Blas performance, the quintessential Blas performance benchmark is really DGIM, and that's the double generalized matrix-matrix multiply, which is an enhanced matrix multiply of a scalar times a matrix times a matrix plus a scalar times a matrix. and a lot of people like to look at that to see the prowess of the implementation. And what we have here is comparing that with Optron because I get asked how we compare with the competition here. Higher numbers are better on this particular one here. Double precision size 5,500, so if you multiplied 5,500 size matrices, you will have a 12.8 on a power PC and over 7 gigaflops for the Optron. Now, the Optron that we had on our hand was a 2.0 gigahertz machine. We just added 20% more to it. We were unable to get a hold of a live 2.4 gigahertz machine to run that stuff. We gave them exactly 20% up, which generally frequency goes up that much, performance doesn't go up that much, but we did. So it's 12.8 versus 8.55. What I have for graders here is, just for fun, what would the S-GEM performance be? And the S-GEM performance on our machine is 23 gigaflops. I don't know if some of you know, I've been in computation for a while now, and 20 gigaflops before required many millions of dollars to achieve. But 23 gigaflops is just a pittance now.
You can buy yourself a power PC at 2.5 gigahertz and get that. Thank you. VDSP performance, our FFT, we continue having a stellar collection of FFTs for our users to use. Single and double precision, real and complex, 1D and 2D, in place and out of place, basically, and Radix 2, 3, and 5. We have them hand-tuned for the vector engine, and we also have it hand-tuned for the dual scaler. I have them for, I'm comparing them with 3.2 gigahertz Xeons. This time around, we're not looking at the gigaflops. We're looking at timing, real microseconds, because signal processors really don't care very much about what the throughput of floating point is. They like to, because they're real-time folks, they like to find out exactly what timing is on that. Single precision 1024 complex, which is always etched into my mind, is 4.56 microseconds versus 6.13 on a 3.2 gigahertz Xeon, and these are one processor only, because the FFT in floating point doesn't do that much work to dole it out to processors. Single precision 1024 real is 2.3 microseconds versus 4.27 microseconds. So you would think this is fast enough. Why would you like to make this any faster? Just one example, the quintessential example that I like to give always is iTunes. iTunes uses our FFT at a tune of 1.2 million times per hour for your music. It's that real FFT that gets used. The more we shave off of that, the faster your decoding and encoding will go, and the more we shave off of computational things like FFTs and IMDCTs, the better your battery life will be. So this is pretty darn important to make sure it always runs extremely fast.

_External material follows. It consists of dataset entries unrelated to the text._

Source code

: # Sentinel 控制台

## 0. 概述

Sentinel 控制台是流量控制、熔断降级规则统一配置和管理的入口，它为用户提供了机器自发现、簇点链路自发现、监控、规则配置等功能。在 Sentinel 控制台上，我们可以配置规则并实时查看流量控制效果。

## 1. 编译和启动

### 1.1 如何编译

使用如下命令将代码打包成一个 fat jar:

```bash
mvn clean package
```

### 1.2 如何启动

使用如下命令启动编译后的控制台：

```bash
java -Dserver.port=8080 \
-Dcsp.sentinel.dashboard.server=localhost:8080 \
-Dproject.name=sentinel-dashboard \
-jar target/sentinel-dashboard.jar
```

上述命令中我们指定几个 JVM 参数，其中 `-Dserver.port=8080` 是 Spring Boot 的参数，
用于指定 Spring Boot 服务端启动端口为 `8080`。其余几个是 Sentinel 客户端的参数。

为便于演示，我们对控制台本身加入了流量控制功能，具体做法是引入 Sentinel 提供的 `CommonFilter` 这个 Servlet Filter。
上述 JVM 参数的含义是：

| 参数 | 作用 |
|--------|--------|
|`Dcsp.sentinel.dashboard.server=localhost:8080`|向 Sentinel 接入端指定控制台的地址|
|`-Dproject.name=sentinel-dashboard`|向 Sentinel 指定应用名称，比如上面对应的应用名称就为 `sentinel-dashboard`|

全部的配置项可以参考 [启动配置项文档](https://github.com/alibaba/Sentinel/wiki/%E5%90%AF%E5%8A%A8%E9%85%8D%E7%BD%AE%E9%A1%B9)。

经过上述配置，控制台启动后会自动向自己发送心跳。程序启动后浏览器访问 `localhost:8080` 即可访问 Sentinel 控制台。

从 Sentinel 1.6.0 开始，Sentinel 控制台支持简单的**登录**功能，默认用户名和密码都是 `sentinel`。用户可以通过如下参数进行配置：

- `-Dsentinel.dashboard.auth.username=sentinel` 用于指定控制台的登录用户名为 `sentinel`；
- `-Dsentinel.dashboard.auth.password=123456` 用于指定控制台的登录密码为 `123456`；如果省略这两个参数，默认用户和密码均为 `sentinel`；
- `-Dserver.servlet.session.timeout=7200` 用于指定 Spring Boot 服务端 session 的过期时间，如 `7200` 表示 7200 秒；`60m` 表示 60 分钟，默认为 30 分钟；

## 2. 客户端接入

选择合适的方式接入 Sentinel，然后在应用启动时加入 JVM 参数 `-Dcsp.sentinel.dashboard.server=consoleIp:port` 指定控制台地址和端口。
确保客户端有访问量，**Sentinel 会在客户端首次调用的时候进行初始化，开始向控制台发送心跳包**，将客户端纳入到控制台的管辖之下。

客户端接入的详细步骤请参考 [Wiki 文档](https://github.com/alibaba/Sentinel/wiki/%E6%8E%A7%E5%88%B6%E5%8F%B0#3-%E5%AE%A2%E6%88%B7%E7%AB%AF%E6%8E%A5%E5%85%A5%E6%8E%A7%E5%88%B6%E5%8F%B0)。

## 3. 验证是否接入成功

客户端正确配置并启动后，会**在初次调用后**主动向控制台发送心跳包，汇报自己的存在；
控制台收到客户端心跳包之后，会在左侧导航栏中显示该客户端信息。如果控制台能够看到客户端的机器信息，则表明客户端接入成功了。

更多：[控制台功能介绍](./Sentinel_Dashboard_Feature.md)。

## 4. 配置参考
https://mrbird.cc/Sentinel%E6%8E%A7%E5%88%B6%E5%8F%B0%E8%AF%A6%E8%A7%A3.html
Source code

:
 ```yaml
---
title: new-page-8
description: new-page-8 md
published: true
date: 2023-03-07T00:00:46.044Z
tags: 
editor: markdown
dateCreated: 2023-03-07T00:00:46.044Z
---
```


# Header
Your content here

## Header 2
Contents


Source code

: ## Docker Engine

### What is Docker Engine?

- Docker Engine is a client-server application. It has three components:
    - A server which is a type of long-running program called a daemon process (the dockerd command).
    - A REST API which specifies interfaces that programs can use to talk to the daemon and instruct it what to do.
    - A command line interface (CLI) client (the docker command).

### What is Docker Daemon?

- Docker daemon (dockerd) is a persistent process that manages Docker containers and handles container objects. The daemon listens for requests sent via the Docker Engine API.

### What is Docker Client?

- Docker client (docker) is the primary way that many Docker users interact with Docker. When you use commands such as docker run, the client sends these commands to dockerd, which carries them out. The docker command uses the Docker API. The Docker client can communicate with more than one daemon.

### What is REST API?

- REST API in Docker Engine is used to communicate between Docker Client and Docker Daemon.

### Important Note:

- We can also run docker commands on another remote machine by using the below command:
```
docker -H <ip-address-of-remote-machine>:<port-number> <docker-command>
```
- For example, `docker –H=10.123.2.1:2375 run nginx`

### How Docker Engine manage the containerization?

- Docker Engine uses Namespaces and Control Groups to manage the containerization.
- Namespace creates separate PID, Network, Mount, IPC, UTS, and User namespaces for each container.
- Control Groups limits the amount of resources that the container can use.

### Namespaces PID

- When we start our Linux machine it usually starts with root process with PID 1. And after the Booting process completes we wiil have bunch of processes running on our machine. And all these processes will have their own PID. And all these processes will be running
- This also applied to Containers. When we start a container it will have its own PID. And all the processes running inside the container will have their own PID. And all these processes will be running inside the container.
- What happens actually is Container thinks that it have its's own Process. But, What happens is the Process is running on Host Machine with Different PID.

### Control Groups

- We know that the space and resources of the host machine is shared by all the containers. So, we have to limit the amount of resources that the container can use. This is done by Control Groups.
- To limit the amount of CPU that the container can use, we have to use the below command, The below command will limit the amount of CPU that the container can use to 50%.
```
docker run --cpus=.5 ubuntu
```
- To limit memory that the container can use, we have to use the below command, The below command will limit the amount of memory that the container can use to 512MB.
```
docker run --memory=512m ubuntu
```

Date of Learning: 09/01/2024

Image processing library. I'm very, very proud of this particular set of work. We set out and worked on this for a year on Panther and delivered it, and it's used in a lot of applications that we have in-house and outside. I just have a couple of little things in here. We have planar and chunky, kind of a funny word, ARGB interleaved formats, native support for 8-bit and floating-point samples, can be used in real time. It's multi-threaded so that large images you can do better. I have a small table here for performance, and what we have is 8-gigabyte image blurring. I'm comparing that to the IPP, which is the Intel Integrated Performance Primitives that some of you might be familiar with. The 8-gigabyte image blur is 5 and 1/2 times faster. The 8-gigabyte image emboss is 2.2 times faster.
Delivered in Mac OS X, also let's not forget the underpinnings of, again, regular computation. LibM, we are standards conforming APIs for IEEE 754 and C99. Single and double. New in Tiger is our long lost 128-bit long double friend, which is going to make an appearance again. And we have really stellar implementation for that. Very, very accurate computationally.
All of these guys are numerically robust, highly accurate, worry about the environmental controls and never mess up anything. And we take a lot of care to make sure that we conform to any existing standards. Best of breed algorithms, basically. Coding to libm in C, straightforward. You just call the compiler. You don't have to say minus LM on that. Using the accelerate framework in C, it's also straightforward. All you need to do is just put in minus framework accelerate. So basically what I've done here in the last few minutes is to just give you a small sampling of what we have in the image processing, signal processing, BLAS, V-force, and LAPACK, and we're going to go into some of the details of this work as we go along. Now I'd like to pass this on to my colleague Ian Ollmann, who is going to talk more about the image processing.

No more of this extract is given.